= Beginning of Section =

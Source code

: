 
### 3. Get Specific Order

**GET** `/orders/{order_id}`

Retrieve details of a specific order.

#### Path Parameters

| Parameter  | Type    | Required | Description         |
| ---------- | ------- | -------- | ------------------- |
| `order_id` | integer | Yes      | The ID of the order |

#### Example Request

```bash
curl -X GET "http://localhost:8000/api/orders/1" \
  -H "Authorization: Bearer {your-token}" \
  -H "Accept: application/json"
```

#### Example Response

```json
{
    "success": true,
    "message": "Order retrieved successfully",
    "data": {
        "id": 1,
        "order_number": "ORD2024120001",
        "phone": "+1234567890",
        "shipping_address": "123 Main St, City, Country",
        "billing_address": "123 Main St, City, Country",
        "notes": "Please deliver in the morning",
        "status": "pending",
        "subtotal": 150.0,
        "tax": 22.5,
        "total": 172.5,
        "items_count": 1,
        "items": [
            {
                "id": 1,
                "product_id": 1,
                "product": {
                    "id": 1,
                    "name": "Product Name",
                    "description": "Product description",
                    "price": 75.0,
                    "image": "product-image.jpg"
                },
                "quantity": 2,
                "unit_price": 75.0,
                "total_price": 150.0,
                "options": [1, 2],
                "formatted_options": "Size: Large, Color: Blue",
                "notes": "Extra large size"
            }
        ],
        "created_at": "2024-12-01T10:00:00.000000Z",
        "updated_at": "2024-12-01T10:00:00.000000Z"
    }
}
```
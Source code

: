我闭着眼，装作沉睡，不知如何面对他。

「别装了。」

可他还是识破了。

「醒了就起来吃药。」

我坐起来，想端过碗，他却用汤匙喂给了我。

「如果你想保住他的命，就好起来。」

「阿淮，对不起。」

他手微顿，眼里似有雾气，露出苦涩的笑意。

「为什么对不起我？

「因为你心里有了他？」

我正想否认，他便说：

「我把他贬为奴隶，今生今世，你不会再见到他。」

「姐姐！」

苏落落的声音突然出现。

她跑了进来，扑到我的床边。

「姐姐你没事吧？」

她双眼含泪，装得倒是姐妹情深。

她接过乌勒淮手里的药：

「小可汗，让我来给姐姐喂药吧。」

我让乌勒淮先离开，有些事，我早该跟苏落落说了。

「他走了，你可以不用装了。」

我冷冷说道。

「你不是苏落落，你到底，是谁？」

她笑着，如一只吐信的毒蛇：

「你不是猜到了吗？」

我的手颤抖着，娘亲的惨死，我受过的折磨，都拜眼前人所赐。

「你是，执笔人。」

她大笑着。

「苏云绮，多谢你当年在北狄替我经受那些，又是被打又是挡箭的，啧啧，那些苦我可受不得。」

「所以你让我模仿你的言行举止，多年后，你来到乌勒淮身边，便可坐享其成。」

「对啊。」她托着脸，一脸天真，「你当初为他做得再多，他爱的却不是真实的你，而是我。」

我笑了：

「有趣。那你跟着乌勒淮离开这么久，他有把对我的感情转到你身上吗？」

= End of Section =

Show, from the listing above, every line holding the word "Country".

OUTPUT:
        "shipping_address": "123 Main St, City, Country",
        "billing_address": "123 Main St, City, Country",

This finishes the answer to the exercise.